Sooner or later, the lead actor of the movie-within-a-movie being made in “A Brighter Tomorrow” jokes, disgruntled director Giovanni (self-referential cornball Nanni Moretti’s latest on-screen avatar) was bound to make a movie that ended with its protagonist’s suicide — the implication being, the world wouldn’t be so surprised to find the helmer putting a noose around his own neck.

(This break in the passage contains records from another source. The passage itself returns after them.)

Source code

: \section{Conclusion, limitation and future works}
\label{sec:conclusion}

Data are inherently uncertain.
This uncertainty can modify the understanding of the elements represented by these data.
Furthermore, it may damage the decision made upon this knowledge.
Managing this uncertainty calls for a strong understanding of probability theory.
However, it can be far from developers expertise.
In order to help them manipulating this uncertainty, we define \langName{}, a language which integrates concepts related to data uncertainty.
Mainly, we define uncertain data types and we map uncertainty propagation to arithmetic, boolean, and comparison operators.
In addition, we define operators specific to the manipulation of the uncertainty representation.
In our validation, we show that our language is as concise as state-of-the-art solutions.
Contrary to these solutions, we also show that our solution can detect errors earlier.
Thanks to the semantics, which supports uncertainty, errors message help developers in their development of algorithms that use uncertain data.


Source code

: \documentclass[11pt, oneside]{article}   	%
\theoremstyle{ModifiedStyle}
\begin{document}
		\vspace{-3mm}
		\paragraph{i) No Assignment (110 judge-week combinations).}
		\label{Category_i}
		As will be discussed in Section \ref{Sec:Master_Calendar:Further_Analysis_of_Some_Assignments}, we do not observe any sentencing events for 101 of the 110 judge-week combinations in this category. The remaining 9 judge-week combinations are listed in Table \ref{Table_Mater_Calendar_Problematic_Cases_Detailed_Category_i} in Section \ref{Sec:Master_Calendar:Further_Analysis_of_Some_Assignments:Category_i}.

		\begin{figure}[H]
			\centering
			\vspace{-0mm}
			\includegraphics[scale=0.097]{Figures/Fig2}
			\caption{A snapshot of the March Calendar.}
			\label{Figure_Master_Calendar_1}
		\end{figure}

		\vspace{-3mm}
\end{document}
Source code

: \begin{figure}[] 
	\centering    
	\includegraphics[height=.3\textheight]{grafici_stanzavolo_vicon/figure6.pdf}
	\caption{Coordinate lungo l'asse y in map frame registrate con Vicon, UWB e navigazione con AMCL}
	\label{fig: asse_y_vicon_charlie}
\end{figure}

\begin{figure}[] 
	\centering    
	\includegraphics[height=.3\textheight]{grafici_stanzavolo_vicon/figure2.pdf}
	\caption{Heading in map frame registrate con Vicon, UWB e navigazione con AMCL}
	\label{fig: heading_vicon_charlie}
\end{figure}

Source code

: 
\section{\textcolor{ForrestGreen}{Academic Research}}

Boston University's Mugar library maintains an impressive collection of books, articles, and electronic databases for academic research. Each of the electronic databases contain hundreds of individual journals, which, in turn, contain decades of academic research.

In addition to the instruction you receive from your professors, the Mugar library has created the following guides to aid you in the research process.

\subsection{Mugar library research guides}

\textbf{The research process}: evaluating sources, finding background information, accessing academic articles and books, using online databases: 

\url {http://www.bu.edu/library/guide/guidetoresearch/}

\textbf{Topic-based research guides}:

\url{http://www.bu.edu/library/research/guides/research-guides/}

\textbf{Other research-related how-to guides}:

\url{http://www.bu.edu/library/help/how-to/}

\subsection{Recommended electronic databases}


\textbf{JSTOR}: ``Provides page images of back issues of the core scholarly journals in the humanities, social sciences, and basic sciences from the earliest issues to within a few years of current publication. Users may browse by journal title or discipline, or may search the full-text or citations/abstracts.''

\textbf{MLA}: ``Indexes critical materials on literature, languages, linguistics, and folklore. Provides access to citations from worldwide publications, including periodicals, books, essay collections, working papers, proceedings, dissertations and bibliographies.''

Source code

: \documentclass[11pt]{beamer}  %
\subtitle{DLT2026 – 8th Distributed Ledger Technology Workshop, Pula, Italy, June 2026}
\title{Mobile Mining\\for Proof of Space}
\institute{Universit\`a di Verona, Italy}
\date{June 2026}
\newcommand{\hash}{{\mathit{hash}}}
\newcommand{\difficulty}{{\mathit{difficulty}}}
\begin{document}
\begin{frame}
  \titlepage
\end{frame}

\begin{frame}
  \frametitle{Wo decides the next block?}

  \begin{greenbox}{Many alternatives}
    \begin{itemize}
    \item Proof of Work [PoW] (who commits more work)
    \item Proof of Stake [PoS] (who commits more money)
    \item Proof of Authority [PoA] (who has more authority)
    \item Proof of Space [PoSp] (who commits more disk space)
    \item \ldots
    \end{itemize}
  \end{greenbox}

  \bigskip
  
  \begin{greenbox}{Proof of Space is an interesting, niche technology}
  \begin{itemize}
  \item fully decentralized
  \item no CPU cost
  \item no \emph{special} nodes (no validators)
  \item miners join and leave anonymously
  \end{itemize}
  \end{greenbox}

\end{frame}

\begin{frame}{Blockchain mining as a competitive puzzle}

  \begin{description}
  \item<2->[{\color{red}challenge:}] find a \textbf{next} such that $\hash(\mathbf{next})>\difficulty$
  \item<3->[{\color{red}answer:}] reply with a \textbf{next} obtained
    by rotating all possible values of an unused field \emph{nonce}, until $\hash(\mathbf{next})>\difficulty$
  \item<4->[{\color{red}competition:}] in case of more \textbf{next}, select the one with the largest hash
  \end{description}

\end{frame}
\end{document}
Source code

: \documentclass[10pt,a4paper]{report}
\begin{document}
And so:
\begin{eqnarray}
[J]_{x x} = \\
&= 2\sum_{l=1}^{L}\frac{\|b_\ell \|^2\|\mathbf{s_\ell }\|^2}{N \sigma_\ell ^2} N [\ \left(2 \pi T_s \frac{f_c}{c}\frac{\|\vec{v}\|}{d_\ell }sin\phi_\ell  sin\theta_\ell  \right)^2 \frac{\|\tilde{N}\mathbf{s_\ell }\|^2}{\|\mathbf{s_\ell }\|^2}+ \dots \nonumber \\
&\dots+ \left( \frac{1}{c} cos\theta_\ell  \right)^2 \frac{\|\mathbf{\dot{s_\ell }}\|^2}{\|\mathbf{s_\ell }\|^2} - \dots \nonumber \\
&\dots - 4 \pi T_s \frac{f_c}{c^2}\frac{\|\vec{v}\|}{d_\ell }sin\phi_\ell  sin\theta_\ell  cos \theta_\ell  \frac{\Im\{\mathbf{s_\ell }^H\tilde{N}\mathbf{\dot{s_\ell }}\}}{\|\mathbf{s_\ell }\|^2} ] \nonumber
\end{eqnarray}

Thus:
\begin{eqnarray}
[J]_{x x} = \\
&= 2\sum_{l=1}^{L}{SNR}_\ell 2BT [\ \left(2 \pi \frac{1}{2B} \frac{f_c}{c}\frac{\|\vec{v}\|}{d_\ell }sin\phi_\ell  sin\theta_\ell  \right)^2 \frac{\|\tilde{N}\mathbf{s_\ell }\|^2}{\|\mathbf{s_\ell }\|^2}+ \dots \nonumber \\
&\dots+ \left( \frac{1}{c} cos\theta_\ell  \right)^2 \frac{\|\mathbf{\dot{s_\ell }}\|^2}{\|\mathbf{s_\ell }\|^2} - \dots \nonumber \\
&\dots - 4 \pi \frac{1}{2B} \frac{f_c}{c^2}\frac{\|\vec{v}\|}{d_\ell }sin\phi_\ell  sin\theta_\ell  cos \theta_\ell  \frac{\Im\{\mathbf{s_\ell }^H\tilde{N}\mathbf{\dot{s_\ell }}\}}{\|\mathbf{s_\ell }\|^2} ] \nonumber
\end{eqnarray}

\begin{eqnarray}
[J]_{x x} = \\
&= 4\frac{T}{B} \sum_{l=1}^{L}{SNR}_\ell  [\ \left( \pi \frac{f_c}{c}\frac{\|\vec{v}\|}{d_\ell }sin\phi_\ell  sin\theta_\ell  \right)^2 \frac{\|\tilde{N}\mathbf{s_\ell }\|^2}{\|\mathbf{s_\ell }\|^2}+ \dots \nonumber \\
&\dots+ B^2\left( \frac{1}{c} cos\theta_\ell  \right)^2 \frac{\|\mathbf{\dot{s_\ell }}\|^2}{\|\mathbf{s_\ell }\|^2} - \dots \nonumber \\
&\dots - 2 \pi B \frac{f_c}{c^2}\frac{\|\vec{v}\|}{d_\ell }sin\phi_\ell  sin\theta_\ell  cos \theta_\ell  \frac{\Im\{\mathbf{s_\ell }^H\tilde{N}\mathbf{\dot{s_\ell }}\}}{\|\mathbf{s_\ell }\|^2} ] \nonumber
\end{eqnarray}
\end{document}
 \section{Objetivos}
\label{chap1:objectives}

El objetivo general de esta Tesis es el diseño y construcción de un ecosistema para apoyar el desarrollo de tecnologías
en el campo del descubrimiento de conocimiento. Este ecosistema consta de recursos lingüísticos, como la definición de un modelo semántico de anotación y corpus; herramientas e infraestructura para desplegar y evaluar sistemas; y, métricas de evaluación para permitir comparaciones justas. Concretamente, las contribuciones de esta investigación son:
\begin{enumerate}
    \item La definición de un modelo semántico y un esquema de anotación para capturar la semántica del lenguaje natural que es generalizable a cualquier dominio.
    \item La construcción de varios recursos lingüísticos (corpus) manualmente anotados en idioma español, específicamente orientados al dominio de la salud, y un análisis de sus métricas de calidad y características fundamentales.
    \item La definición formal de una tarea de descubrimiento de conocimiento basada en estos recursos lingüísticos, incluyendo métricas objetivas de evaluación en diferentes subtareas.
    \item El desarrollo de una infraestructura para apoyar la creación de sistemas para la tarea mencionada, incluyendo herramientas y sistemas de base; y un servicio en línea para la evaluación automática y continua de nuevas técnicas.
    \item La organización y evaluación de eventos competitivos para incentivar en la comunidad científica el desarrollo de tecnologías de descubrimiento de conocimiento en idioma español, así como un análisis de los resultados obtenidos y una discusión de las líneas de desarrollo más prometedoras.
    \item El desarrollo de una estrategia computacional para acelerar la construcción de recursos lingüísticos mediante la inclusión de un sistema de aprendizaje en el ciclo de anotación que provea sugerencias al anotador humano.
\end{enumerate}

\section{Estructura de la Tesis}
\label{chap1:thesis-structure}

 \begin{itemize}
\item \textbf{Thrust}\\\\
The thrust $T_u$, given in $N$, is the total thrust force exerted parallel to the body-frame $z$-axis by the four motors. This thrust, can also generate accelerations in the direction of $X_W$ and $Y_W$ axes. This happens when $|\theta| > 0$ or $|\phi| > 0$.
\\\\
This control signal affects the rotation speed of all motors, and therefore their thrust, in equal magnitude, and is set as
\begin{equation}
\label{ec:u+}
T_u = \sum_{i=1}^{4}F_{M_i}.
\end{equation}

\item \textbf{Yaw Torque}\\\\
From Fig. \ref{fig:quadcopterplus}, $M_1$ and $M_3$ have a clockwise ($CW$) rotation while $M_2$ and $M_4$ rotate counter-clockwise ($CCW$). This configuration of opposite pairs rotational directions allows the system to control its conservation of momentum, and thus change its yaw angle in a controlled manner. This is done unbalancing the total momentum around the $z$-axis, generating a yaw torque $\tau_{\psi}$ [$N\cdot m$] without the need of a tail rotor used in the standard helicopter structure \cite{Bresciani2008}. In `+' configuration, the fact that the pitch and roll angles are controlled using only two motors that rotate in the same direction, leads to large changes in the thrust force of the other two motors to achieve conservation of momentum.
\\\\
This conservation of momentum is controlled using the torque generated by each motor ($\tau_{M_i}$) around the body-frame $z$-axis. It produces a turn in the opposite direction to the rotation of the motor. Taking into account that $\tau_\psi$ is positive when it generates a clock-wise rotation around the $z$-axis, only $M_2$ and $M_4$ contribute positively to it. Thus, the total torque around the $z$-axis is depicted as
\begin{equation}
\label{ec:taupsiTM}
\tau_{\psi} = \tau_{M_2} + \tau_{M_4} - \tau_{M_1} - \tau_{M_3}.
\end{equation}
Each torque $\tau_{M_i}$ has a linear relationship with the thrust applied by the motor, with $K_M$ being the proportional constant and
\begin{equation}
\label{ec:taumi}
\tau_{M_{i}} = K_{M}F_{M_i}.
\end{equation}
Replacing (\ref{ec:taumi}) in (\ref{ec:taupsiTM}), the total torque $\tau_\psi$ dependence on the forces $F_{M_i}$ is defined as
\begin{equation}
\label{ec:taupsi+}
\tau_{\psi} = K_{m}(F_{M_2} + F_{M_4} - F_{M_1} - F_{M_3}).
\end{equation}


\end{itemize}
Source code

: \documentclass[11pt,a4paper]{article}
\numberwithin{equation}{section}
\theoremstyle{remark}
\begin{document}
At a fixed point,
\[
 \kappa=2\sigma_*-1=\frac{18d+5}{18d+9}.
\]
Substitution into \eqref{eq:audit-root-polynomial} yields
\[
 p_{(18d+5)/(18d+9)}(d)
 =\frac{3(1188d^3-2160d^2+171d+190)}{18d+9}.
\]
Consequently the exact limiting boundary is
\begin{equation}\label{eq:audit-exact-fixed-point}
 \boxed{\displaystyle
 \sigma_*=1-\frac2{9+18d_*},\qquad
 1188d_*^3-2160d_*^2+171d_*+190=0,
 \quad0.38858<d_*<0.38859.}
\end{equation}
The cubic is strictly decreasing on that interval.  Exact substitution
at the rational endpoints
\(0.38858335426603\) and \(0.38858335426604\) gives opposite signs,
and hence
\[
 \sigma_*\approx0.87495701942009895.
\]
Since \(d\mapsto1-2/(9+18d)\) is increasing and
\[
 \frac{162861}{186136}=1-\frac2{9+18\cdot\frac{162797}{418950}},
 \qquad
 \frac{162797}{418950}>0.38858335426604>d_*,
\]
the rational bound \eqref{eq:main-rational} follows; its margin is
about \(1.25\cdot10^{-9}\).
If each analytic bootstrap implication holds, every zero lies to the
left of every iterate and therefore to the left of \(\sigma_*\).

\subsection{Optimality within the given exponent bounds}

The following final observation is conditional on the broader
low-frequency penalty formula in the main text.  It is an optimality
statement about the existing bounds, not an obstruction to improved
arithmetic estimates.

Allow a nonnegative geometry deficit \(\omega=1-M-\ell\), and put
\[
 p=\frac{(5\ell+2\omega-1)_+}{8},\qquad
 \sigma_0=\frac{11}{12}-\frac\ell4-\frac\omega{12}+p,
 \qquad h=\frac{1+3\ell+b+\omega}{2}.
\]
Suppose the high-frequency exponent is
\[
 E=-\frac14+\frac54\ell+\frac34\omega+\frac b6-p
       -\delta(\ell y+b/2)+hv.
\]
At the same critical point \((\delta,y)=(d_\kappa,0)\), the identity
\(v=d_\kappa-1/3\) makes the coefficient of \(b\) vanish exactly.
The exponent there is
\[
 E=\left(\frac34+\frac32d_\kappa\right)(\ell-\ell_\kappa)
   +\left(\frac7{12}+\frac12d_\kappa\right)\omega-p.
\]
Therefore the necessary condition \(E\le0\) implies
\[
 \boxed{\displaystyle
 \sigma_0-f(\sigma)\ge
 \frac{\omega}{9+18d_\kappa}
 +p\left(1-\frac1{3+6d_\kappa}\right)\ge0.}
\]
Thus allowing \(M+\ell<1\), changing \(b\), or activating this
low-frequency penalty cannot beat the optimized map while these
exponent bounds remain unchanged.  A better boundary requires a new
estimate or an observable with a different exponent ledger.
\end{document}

Well, he does and he doesn’t go that far in a high-concept meta-comedy that presents its director’s personal disillusion with art, love and the state of the world, before becoming a “just kidding” group hug for his fans. That’s a sizable public in Moretti’s native Italy, where this welcome return-to-form has already been a commercial success. The director’s not nearly as big a deal abroad, however, to the extent that few may care whether the Cannes regular (who won the Palme d’Or for “A Son’s Room” in 2001) has got his groove back.
Fewer still will have the PhD-level familiarity with his filmography to appreciate all the in-jokes to his oeuvre, which builds to a feel-good reunion of actors from the real-life Moretti’s previous movies. The director, who is frequently described as “the Italian Woody Allen,” reengages repeat collaborator Margherita Buy as his character’s partner and producer, Paola, who’s had enough with Moretti … er, Giovanni’s self-centeredness.
Moretti clearly realizes that his detractors have the same issue (although my longstanding gripe has more to do with his baldly manipulative sense of melodrama), portraying himself as a benign egomaniac. Giovanni berates actors for bringing their own ideas to the set and forces his family to watch Jacques Demy classic “Lola” before each production. In one scene, he takes a pair of scissors to a freshly tailored costume, suggesting that the damage makes it look more “realistic.” But has anything ever felt realistic in a Nanni Moretti movie? His popularity reminds just how far Italian cinema has fallen from its early-’60s high.
Giovanni may be the main character of “A Better Tomorrow” — a conceit shamelessly lifted from Fellini’s “8 1/2” — but Moretti pokes fun at himself, privileging other characters’ points of view as well. Early on, Paola hires a therapist to help her break the news that she wants a divorce. How to call “cut” on a 40-year marriage to someone so preoccupied with his own career, she wonders? More to the point, can normal people relate to a filmmaker’s frustration that he can’t control everything in his life?
Despite the hollow flattery heaped upon him by a sycophantic French producer (Mathieu Amalric), Giovanni is struggling to pull off his latest project, a limited-interest drama about the complicity of Italy’s Communist Party in the Hungarian Revolution of 1956. He loses his temper when he discovers modern artifacts clearly visible on his period set, and yet, some of the movie’s most magical scenes allow past and present to bleed together — like the young couple seen watching “La Dolce Vita.” As soon as the lights come up, the guy turns to his girlfriend and complains about “these bourgeois characters [with] their existential problems, their boredom, their hopeless sadness,” at which point, Giovanni leans in and directs them into a more satisfying romantic exchange.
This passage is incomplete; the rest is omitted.